General Clinic, Ministry of Economy, Trade and Industry, Okinaka Memorial Institute of Medical Research.

Published: January 2005

Edema develops as one of symptoms and signs in several endocrine disorders, and sometimes can be important clue in detecting the basal endocrine disorder. In patients with long-standing hypothyroidism, characteristic edematous skin changes develop and be called myxedema. In hyperthyroid patients with Graves' disease, peripheral edema sometimes develop with or without heart failure. Severe eyelid puffiness composing Graves' ophthalmopathy and 'circumscribing myxedema', mostly in the pretibial regions, are also highly disease-specific disorders. In Cushing's syndrome, both adrenal and ACTH-dependent, peripheral edema is sometimes important sign leading suspicion of this syndrome.

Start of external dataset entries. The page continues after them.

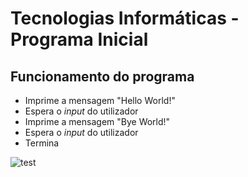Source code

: # Tecnologias Informáticas - Programa Inicial

## Funcionamento do programa

* Imprime a mensagem "Hello World!"
* Espera o *input* do utilizador
* Imprime a mensagem "Bye World!"
* Espera o *input* do utilizador
* Termina

![test](test.jpg)
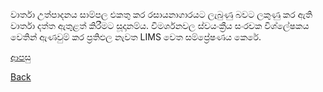වාර්තා උත්පාදනය සාම්පල එකතු කර රසායනාගාරයට ලැබුණු බවට ලකුණු කර ඇති වාර්තා දත්ත ඇතුළත් කිරීමට සූදානම්ය. විමර්ශනවල ස්වයංක්‍රීය සංරචක විශ්ලේෂකය වෙතින් ඇණවුම් කර ප්‍රතිඵල නැවත LIMS වෙත සම්ප්‍රේෂණය කෙරේ.

[ආපසු](https://github.com/hmislk/hmis/wiki/%E0%B6%BB%E0%B7%83%E0%B7%8F%E0%B6%BA%E0%B6%B1%E0%B7%8F%E0%B6%9C%E0%B7%8F%E0%B6%BB-%E0%B6%AD%E0%B7%9C%E0%B6%BB%E0%B6%AD%E0%B7%94%E0%B6%BB%E0%B7%94-%E0%B6%9A%E0%B7%85%E0%B6%B8%E0%B6%B1%E0%B7%8F%E0%B6%9A%E0%B6%BB%E0%B6%AB-%E0%B6%B4%E0%B6%AF%E0%B7%8A%E0%B6%B0%E0%B6%AD%E0%B7%92%E0%B6%BA-(LIMS))

[Back](https://github.com/hmislk/hmis/wiki)
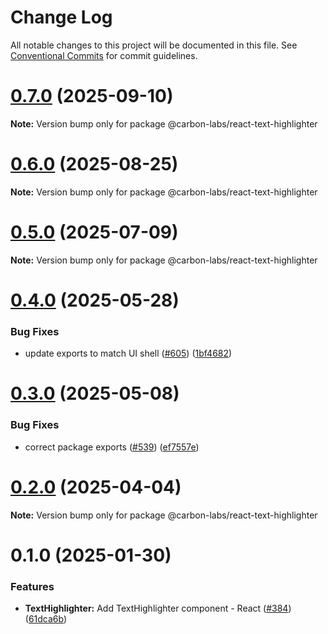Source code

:# Change Log

All notable changes to this project will be documented in this file.
See [Conventional Commits](https://conventionalcommits.org) for commit guidelines.

# [0.7.0](https://github.com/carbon-design-system/carbon-labs/compare/@carbon-labs/react-text-highlighter@0.6.0...@carbon-labs/react-text-highlighter@0.7.0) (2025-09-10)

**Note:** Version bump only for package @carbon-labs/react-text-highlighter





# [0.6.0](https://github.com/carbon-design-system/carbon-labs/compare/@carbon-labs/react-text-highlighter@0.5.0...@carbon-labs/react-text-highlighter@0.6.0) (2025-08-25)

**Note:** Version bump only for package @carbon-labs/react-text-highlighter





# [0.5.0](https://github.com/carbon-design-system/carbon-labs/compare/@carbon-labs/react-text-highlighter@0.4.0...@carbon-labs/react-text-highlighter@0.5.0) (2025-07-09)

**Note:** Version bump only for package @carbon-labs/react-text-highlighter





# [0.4.0](https://github.com/carbon-design-system/carbon-labs/compare/@carbon-labs/react-text-highlighter@0.3.0...@carbon-labs/react-text-highlighter@0.4.0) (2025-05-28)


### Bug Fixes

* update exports to match UI shell ([#605](https://github.com/carbon-design-system/carbon-labs/issues/605)) ([1bf4682](https://github.com/carbon-design-system/carbon-labs/commit/1bf46822620b44cc1ad9ce58913bf26e9c3a2ca1))





# [0.3.0](https://github.com/carbon-design-system/carbon-labs/compare/@carbon-labs/react-text-highlighter@0.2.0...@carbon-labs/react-text-highlighter@0.3.0) (2025-05-08)


### Bug Fixes

* correct package exports ([#539](https://github.com/carbon-design-system/carbon-labs/issues/539)) ([ef7557e](https://github.com/carbon-design-system/carbon-labs/commit/ef7557e10c1385a6bdc60d32361ce7ba2dad263c))





# [0.2.0](https://github.com/carbon-design-system/carbon-labs/compare/@carbon-labs/react-text-highlighter@0.1.0...@carbon-labs/react-text-highlighter@0.2.0) (2025-04-04)

**Note:** Version bump only for package @carbon-labs/react-text-highlighter





# 0.1.0 (2025-01-30)


### Features

* **TextHighlighter:** Add TextHighlighter component - React ([#384](https://github.com/carbon-design-system/carbon-labs/issues/384)) ([61dca6b](https://github.com/carbon-design-system/carbon-labs/commit/61dca6ba71aafcab4a101cb21fc898a630c4c333))
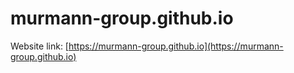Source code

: # murmann-group.github.io

Website link: [https://murmann-group.github.io](https://murmann-group.github.io)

In diabetic patients, attention should be paid to edema constantly especially with nephropathy and hypertension. In diabetic nephropathy stage 3B, aggravation of renal function is often progressive. Recently the range of therapeutic options of glycemic controls has been extended with introduction of thiazolidinediones (TZDs). Weight gain and peripheral edema are recognized side effects of these drugs, particularly when used in combination with insulin. The potential risk of worsened heart failure should be taken into consideration when TZDs are used in patients with diabetes and heart diseases.